The cold existence sucks away my life.
The cold existence sucks away my soul.
I can feel it leaving.
It doesn't stop to say goodbye,
Nor did it say hello when it first greeted me.
It's leaving slowly.
Like a plane on the take off.
It's launching has begun slowly, but I can feel it accelerating.
Soon, it will be in full force.
Soon, it will crash.
What happens then?
Where do I go?
Will I survive, or will I die?
Do I care?
Anything cold happen to me.
The floor might be in a happy mood,
Or a sad mood.
A rageful mood,
Or an expressive mood.
A kind mood, or a scornful mood.
Right now, it's in an anti-life mood.
What's happening to me?
Without my clothing,
I have no defense,
For my clothing is my wall of protection,
My fortress.
I have built it up with all of my might.
And yet, it is being destroyed in a rain of fire wrath and hatred.

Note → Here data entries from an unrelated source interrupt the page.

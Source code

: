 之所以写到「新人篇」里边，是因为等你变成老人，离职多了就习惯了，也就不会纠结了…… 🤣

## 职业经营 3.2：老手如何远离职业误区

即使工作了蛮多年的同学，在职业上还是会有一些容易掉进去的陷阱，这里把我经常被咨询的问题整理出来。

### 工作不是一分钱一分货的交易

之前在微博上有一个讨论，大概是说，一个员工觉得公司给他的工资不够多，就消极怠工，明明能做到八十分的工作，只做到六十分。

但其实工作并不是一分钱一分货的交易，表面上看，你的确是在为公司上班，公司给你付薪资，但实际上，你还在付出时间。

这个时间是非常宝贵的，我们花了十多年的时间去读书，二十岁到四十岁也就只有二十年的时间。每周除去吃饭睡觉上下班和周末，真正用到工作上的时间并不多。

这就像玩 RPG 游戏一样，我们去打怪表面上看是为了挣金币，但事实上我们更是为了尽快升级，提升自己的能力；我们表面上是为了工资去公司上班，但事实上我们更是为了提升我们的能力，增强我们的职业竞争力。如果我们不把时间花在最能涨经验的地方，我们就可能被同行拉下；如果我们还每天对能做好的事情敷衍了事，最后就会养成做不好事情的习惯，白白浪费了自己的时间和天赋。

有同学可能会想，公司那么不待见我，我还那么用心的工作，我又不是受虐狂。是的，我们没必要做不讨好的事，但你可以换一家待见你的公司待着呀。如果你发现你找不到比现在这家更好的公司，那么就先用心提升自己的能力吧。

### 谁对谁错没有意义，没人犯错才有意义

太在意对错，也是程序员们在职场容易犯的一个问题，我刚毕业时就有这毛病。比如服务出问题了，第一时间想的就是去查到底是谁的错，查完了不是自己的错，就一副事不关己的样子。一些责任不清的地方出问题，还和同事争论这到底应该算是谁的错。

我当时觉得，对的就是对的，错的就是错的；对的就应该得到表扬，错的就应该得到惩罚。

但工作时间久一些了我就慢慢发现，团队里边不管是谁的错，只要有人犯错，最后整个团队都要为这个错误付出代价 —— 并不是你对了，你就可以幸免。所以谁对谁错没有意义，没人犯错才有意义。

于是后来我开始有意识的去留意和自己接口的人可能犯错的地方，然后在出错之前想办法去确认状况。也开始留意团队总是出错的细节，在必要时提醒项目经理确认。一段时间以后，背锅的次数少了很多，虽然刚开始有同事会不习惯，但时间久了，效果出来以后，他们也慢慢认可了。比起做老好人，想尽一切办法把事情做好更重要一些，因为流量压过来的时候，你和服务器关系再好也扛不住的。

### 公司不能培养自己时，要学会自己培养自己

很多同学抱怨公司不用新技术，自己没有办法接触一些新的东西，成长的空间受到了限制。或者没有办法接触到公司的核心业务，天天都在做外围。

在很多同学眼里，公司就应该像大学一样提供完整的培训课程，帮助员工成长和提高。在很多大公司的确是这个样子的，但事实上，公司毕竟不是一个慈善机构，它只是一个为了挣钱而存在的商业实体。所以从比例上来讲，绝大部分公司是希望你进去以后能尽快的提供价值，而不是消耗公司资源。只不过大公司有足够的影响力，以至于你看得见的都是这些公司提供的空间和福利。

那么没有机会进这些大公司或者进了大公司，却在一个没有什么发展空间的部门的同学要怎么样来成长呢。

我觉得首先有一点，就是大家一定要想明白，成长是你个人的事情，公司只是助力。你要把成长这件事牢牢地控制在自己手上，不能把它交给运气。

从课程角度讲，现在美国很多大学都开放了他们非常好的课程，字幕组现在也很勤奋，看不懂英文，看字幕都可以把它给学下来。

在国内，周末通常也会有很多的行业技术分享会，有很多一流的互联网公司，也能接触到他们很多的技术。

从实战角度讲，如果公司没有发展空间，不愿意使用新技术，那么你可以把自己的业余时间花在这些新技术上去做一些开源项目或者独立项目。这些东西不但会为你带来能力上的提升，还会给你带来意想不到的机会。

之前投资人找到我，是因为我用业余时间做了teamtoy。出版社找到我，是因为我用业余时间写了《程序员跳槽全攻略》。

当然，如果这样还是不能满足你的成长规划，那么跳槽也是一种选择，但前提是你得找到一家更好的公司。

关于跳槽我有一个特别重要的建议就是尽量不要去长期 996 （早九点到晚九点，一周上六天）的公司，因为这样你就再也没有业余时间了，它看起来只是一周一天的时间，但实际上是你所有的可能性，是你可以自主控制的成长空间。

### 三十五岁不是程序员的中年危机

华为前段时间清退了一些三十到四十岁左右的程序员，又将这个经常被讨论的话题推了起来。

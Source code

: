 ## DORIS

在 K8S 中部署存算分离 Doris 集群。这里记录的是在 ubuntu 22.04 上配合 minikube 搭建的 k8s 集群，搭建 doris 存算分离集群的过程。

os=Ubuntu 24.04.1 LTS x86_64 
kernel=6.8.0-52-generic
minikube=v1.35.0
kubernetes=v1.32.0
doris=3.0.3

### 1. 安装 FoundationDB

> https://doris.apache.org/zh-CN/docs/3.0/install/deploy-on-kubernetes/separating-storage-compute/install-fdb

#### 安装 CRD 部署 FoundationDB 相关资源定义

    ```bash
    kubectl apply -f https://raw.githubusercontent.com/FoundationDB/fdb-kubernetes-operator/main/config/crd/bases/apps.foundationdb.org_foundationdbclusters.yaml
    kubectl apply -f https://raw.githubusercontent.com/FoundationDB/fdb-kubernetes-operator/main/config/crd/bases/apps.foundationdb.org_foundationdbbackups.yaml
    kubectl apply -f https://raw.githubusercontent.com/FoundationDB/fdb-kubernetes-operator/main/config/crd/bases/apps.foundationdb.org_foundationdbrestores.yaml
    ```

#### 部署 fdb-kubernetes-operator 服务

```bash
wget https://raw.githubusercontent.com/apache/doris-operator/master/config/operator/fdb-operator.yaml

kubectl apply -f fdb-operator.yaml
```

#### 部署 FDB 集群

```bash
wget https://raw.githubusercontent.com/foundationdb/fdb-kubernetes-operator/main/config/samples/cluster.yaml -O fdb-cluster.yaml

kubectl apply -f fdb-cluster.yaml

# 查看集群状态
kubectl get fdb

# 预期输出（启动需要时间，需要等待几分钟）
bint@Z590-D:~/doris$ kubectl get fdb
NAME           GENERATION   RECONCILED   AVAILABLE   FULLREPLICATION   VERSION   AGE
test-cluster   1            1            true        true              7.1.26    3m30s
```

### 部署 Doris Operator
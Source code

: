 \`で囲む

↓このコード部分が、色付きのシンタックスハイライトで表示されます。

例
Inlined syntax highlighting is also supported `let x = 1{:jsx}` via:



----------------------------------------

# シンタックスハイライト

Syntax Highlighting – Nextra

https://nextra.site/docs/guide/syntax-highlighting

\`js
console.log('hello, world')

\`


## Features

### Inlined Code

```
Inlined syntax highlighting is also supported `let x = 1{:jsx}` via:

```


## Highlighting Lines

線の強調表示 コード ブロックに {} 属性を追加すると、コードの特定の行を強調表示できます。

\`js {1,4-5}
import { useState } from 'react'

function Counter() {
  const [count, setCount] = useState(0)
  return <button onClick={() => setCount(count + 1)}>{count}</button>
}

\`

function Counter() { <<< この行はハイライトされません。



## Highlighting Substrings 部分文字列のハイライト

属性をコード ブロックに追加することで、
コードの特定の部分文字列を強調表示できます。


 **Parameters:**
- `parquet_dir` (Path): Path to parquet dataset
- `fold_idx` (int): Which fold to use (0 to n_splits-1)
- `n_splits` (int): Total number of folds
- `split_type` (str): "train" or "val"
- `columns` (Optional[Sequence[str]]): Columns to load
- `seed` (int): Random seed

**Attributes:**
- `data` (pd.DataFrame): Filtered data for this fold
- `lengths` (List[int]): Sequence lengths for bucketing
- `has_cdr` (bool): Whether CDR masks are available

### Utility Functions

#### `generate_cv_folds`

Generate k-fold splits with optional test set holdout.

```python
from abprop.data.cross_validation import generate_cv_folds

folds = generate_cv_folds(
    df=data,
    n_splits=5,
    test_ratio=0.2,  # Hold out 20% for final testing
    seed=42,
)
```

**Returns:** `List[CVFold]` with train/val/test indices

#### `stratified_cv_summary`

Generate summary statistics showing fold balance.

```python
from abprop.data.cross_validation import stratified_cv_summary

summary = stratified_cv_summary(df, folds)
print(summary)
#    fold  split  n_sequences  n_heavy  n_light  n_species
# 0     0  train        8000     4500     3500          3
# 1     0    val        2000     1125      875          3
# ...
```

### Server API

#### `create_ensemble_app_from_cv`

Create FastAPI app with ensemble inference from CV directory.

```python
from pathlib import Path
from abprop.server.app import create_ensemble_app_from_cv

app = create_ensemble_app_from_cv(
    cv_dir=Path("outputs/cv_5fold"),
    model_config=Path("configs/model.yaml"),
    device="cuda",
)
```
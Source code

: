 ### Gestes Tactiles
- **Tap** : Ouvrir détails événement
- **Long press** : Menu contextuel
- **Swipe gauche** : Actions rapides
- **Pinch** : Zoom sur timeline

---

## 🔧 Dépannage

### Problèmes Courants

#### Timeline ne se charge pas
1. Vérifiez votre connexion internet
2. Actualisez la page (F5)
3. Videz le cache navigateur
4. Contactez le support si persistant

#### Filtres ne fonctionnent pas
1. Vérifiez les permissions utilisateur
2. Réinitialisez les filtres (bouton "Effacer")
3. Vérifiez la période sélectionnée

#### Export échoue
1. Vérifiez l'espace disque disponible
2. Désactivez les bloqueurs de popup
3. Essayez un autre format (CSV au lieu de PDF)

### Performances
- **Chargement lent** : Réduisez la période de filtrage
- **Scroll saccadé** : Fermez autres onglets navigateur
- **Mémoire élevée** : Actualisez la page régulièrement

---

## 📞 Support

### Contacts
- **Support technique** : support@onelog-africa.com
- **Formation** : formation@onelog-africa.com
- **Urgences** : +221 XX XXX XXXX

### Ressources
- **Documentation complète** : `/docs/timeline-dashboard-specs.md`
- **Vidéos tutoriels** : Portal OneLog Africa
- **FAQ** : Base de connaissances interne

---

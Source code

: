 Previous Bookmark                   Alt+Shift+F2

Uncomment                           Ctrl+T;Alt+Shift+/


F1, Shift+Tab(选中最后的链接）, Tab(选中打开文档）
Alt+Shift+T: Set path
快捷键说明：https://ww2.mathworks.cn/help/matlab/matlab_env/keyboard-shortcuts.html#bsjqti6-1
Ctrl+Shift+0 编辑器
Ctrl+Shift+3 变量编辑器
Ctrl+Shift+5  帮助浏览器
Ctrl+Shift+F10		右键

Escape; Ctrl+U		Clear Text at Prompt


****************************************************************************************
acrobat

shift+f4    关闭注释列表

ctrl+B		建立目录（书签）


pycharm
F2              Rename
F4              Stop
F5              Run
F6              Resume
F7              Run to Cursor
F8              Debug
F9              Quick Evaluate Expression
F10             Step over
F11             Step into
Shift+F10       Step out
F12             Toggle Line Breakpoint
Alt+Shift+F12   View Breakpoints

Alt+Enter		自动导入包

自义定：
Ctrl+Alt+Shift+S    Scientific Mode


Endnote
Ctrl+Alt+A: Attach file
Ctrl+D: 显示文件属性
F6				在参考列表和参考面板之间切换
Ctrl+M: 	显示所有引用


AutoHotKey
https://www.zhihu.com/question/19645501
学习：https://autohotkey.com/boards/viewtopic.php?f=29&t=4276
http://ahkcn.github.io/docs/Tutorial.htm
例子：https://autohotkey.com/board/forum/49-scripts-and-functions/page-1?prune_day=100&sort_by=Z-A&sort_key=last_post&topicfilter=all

Why can't I be in control?

The floor is the world.
The large abyss of Satan.
I am but a flicker in this flame of Hades I live in.
Sometimes, you can't even realize that I am there,
Kindling the flame.
If I were taken away, would you notice?
What would it take for you to realize that I was gone?
If you did realize I was gone, how would that affect you?
Would you even care?
In the quintessential fairy-tale I've created for myself; you would.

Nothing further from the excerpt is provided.